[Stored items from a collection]
····················
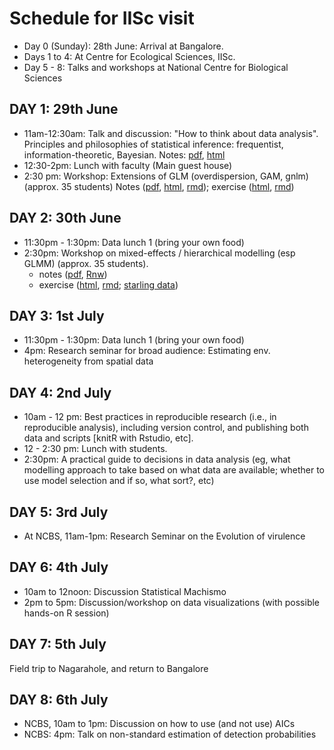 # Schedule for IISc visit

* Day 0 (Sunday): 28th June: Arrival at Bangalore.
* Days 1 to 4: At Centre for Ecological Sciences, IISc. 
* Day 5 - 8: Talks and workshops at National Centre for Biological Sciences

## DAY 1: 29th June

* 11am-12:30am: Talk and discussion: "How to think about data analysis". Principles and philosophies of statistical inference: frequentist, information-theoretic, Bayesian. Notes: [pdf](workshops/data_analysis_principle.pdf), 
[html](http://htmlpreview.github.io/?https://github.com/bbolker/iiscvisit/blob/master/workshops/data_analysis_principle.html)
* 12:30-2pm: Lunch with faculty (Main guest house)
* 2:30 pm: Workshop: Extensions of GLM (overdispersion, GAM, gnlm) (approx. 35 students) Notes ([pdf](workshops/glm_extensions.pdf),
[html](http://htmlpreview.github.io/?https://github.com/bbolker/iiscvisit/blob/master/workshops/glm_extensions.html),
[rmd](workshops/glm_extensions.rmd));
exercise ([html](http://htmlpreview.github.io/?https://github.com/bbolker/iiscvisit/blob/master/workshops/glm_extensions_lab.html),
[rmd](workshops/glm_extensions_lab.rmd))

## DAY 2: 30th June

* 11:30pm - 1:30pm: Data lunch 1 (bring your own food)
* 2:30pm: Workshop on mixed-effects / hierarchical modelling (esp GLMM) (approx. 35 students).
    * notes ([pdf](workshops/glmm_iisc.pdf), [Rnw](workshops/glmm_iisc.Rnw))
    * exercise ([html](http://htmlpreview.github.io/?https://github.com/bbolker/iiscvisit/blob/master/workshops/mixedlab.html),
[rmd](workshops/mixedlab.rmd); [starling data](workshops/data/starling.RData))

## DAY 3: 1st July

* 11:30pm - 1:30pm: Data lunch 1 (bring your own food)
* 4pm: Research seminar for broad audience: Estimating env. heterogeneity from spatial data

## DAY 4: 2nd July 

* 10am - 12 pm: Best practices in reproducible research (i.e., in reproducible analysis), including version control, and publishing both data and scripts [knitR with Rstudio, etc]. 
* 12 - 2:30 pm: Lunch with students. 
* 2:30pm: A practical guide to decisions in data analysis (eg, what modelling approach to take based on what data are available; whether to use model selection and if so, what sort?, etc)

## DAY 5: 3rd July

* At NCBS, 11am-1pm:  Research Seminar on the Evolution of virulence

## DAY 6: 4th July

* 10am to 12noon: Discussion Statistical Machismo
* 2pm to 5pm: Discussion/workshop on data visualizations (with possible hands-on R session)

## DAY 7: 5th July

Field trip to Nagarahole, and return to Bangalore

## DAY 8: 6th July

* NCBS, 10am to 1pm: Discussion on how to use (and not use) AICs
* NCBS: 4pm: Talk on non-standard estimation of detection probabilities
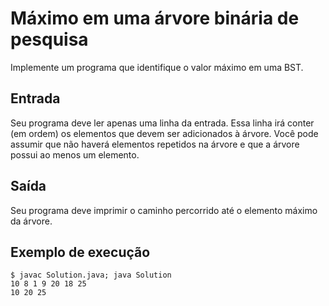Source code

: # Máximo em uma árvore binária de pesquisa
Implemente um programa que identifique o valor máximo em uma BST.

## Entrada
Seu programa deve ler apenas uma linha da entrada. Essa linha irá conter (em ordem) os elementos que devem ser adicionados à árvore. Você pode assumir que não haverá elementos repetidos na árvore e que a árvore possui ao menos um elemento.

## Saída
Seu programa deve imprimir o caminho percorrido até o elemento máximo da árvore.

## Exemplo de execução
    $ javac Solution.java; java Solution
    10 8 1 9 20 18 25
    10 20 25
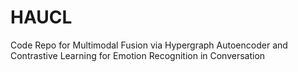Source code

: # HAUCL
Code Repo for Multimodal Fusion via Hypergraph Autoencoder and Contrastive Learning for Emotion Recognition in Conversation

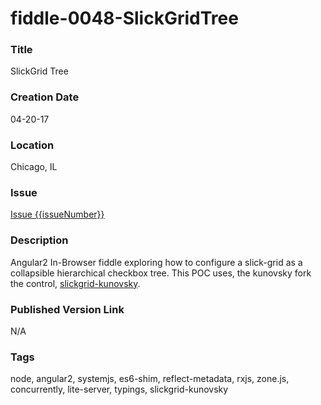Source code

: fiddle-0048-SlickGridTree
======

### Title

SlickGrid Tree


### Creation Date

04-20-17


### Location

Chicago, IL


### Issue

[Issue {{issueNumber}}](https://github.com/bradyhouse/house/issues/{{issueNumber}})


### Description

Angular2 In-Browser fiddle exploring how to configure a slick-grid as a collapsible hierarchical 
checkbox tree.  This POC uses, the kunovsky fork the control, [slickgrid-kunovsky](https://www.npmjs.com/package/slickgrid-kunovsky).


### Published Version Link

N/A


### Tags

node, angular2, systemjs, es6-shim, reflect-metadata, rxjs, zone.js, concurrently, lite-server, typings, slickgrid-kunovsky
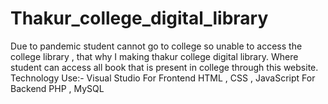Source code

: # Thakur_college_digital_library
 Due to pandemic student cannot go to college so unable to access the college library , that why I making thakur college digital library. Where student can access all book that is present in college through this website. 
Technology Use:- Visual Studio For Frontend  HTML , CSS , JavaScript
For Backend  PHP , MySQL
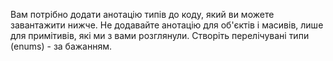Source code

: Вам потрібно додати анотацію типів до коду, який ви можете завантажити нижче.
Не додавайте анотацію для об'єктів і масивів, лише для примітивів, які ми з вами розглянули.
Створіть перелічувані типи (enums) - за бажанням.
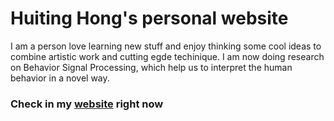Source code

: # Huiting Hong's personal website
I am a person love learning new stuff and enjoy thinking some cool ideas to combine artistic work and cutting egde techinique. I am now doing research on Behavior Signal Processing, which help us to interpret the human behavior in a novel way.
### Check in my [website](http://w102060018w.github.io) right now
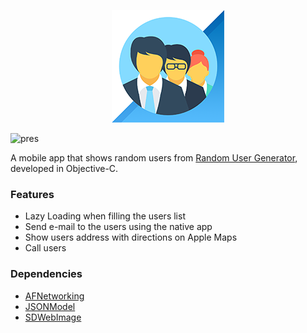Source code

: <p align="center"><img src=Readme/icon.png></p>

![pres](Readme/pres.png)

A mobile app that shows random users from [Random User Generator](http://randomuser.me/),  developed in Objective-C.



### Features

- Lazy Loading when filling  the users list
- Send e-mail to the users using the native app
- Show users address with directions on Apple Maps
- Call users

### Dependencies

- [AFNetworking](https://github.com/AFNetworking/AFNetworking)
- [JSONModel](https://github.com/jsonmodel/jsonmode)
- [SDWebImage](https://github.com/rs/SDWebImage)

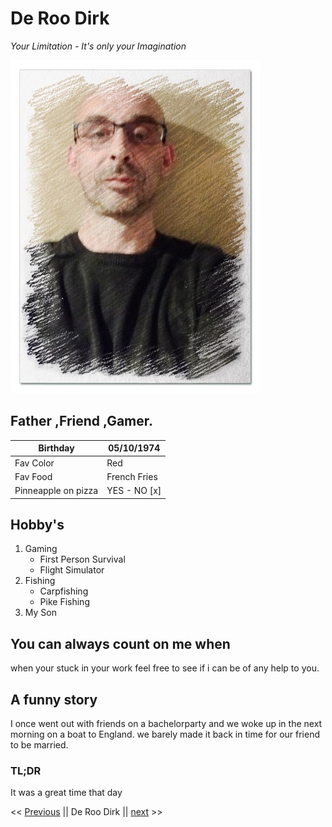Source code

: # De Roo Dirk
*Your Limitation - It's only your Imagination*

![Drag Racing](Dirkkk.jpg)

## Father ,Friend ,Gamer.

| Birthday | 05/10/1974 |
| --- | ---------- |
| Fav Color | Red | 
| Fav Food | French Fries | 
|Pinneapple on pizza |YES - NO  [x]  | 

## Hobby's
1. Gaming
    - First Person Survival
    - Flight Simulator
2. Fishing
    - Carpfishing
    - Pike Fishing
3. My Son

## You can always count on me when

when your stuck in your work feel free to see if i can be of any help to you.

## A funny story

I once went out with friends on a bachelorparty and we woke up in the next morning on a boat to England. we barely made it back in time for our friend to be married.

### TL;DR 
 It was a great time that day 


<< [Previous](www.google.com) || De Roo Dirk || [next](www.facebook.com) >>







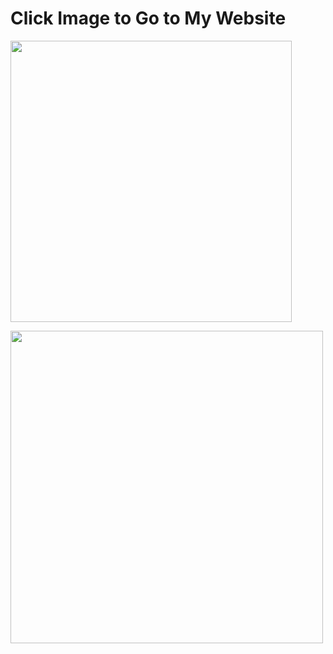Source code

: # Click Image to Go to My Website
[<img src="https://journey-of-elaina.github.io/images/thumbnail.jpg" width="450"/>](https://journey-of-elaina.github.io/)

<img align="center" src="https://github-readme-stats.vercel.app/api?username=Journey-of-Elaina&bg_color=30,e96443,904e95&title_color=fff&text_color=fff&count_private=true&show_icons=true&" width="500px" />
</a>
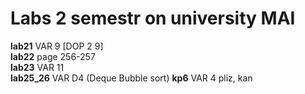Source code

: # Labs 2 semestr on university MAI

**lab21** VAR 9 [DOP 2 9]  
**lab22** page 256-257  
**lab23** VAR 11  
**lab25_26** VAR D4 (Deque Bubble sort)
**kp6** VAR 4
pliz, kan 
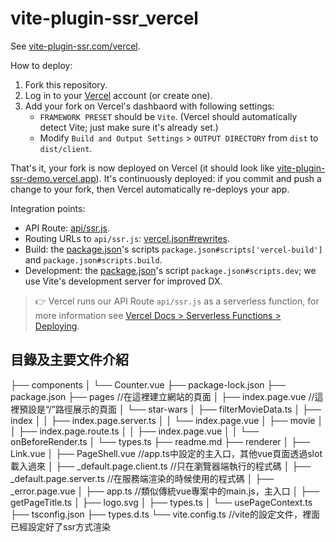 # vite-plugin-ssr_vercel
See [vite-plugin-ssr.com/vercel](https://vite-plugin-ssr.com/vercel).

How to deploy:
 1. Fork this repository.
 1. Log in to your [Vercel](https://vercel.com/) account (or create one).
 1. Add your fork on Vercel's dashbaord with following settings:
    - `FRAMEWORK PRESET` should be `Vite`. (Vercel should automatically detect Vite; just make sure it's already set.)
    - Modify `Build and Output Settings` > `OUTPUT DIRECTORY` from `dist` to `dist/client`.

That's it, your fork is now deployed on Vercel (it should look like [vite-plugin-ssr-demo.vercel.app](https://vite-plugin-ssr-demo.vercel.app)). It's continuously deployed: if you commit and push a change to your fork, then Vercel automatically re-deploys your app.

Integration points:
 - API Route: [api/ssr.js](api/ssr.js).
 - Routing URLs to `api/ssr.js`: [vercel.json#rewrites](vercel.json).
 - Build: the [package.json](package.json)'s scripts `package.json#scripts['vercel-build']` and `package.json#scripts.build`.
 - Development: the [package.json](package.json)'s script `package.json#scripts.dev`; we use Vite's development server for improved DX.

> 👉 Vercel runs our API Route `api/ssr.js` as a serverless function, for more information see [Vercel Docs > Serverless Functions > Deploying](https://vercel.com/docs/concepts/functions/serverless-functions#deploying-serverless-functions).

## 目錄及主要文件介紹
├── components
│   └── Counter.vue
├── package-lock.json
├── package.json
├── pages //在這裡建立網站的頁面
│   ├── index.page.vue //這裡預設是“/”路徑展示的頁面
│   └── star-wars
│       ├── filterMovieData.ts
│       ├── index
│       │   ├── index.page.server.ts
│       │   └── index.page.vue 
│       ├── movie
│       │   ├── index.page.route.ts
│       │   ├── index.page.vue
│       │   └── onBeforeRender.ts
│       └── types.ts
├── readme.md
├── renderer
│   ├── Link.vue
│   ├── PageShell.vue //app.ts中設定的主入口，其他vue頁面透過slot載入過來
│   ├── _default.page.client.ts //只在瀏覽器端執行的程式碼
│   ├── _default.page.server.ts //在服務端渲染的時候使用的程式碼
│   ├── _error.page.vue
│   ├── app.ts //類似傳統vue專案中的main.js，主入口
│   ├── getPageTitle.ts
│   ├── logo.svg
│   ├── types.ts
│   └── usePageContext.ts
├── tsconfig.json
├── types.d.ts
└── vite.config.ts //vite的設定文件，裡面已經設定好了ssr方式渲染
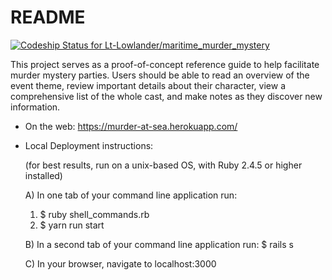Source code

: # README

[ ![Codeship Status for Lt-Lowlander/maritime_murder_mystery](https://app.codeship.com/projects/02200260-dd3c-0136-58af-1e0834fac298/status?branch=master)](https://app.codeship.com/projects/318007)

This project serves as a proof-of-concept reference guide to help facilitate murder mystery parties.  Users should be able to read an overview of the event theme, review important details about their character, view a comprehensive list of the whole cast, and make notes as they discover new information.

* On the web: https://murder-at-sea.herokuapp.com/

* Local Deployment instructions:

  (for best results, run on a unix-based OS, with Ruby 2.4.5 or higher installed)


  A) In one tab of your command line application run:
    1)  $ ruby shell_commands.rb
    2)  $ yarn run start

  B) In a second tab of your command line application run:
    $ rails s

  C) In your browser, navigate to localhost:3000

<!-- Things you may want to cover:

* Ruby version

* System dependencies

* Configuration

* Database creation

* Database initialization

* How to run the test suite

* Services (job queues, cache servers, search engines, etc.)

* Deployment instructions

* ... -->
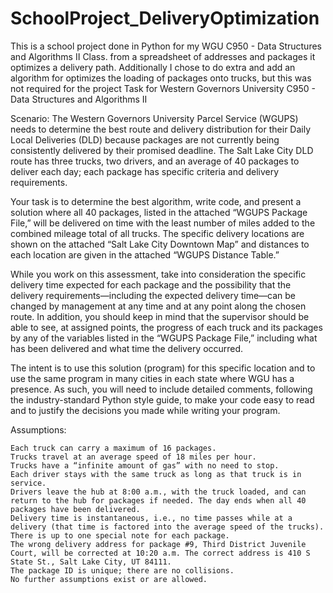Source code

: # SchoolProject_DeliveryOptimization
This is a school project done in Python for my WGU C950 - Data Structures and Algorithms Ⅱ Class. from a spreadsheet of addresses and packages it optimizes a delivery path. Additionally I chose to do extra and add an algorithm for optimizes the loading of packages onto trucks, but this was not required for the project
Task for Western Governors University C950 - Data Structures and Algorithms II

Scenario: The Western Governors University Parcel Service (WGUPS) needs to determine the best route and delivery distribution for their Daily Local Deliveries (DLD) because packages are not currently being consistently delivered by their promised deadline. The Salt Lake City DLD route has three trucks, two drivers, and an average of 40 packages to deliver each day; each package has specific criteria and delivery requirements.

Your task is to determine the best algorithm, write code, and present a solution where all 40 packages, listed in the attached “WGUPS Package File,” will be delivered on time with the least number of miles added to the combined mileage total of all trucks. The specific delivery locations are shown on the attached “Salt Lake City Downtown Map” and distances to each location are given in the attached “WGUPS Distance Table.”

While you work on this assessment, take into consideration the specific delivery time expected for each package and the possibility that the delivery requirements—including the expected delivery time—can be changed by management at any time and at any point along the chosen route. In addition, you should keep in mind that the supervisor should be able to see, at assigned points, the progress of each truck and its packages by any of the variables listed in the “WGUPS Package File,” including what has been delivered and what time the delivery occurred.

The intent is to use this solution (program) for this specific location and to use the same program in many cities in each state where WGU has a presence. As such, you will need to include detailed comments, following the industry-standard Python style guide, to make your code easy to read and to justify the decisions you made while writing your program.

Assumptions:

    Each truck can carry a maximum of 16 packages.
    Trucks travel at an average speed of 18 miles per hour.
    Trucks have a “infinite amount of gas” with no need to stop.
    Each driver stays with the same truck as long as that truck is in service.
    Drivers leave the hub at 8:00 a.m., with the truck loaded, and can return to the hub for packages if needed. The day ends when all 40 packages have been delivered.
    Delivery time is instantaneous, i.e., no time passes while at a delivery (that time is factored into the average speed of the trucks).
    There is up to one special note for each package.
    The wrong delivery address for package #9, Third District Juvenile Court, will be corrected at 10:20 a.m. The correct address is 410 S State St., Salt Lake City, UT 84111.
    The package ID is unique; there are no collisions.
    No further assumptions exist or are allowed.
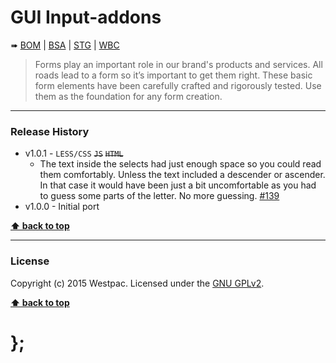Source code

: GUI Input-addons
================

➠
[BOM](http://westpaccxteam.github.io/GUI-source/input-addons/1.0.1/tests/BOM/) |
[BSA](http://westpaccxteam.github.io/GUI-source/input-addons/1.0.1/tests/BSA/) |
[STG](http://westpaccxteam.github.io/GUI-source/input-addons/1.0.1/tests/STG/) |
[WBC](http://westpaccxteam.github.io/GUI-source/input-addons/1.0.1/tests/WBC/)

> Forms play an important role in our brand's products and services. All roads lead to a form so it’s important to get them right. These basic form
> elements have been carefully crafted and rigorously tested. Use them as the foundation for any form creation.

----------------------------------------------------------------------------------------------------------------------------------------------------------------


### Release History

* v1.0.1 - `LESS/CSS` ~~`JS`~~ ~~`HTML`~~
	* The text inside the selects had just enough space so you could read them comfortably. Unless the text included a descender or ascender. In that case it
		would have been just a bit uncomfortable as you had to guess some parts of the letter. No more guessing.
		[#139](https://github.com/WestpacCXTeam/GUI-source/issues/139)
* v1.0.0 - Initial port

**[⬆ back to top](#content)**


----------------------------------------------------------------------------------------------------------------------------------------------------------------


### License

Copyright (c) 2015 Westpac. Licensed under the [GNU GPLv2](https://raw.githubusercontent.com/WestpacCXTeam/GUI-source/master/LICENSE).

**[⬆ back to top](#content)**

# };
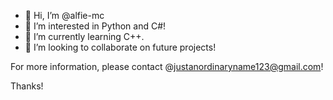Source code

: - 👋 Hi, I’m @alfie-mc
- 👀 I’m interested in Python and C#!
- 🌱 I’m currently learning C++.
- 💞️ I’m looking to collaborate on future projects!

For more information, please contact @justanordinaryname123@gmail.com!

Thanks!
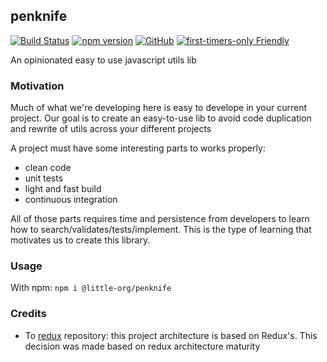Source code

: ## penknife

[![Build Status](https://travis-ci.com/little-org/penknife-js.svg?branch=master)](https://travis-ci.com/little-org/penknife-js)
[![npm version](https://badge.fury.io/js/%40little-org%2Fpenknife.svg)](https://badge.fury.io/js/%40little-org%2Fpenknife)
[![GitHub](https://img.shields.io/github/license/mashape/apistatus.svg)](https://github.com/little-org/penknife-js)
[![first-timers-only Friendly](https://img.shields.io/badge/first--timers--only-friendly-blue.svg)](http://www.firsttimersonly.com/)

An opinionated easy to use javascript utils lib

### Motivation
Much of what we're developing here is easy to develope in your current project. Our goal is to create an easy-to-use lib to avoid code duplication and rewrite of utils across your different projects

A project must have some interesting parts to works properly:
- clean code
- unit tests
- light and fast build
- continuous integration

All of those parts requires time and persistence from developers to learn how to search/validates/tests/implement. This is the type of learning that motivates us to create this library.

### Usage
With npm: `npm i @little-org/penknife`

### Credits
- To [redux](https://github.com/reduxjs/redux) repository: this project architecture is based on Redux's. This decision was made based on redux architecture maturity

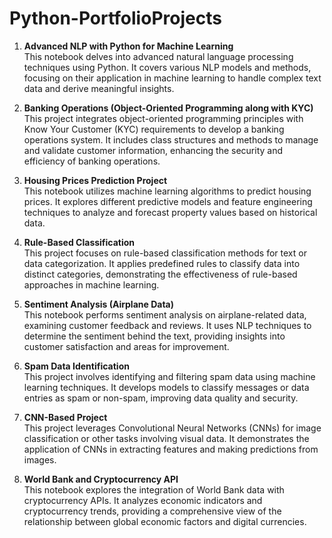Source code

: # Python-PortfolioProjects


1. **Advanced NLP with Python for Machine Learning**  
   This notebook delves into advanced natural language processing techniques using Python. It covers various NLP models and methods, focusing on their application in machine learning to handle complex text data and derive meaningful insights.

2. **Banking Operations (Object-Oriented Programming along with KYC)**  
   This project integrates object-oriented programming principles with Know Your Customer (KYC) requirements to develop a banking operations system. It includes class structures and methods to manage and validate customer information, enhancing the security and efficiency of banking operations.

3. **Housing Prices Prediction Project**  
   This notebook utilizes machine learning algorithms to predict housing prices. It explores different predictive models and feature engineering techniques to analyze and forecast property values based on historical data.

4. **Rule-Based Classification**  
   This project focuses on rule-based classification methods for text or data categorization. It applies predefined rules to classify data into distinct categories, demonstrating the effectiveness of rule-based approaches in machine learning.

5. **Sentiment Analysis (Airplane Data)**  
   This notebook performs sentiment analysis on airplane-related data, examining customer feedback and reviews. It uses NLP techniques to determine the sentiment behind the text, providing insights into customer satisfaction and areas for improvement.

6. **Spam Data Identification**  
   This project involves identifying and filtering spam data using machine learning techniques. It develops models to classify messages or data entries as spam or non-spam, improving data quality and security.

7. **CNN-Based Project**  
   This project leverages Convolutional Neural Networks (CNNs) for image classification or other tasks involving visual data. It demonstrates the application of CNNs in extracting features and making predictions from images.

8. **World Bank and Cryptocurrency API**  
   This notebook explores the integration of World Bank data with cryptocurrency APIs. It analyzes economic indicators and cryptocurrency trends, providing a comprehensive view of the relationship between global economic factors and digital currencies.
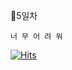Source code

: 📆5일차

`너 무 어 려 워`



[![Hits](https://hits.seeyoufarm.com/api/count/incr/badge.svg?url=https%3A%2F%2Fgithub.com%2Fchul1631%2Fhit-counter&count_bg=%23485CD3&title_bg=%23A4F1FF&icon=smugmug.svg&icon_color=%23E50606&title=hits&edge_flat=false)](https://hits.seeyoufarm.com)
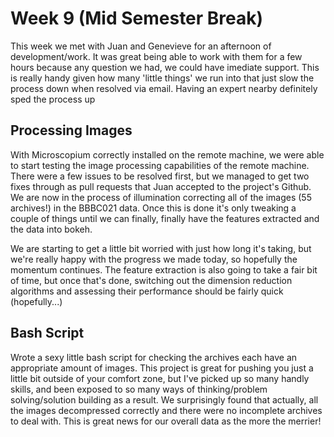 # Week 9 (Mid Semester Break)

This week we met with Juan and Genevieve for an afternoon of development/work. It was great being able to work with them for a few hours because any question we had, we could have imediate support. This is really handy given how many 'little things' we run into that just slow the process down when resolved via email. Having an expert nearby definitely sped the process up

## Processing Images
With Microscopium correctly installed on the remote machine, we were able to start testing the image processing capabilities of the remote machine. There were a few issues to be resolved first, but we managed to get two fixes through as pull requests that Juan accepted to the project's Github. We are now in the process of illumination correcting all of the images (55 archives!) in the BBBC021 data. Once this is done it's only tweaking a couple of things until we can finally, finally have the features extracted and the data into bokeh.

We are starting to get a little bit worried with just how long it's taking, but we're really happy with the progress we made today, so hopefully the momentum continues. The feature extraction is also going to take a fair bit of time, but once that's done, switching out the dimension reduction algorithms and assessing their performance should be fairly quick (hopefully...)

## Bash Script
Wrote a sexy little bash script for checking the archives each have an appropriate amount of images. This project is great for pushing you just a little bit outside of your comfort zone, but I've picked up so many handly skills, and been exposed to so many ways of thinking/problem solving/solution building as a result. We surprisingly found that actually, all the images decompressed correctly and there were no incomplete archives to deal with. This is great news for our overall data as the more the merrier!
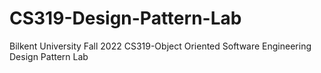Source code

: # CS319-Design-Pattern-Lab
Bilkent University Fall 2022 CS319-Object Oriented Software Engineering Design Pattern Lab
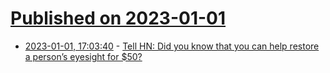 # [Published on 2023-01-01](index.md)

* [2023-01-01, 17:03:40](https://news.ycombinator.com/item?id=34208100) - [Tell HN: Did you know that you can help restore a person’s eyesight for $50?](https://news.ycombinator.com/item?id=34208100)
····················
WHAT YOU SHOULD DO: Identify each line in the records above that contains the word "along", and copy it out in full.

YOUR SOLUTION:
While you work on this assessment, take into consideration the specific delivery time expected for each package and the possibility that the delivery requirements—including the expected delivery time—can be changed by management at any time and at any point along the chosen route. In addition, you should keep in mind that the supervisor should be able to see, at assigned points, the progress of each truck and its packages by any of the variables listed in the “WGUPS Package File,” including what has been delivered and what time the delivery occurred.
2. **Banking Operations (Object-Oriented Programming along with KYC)**  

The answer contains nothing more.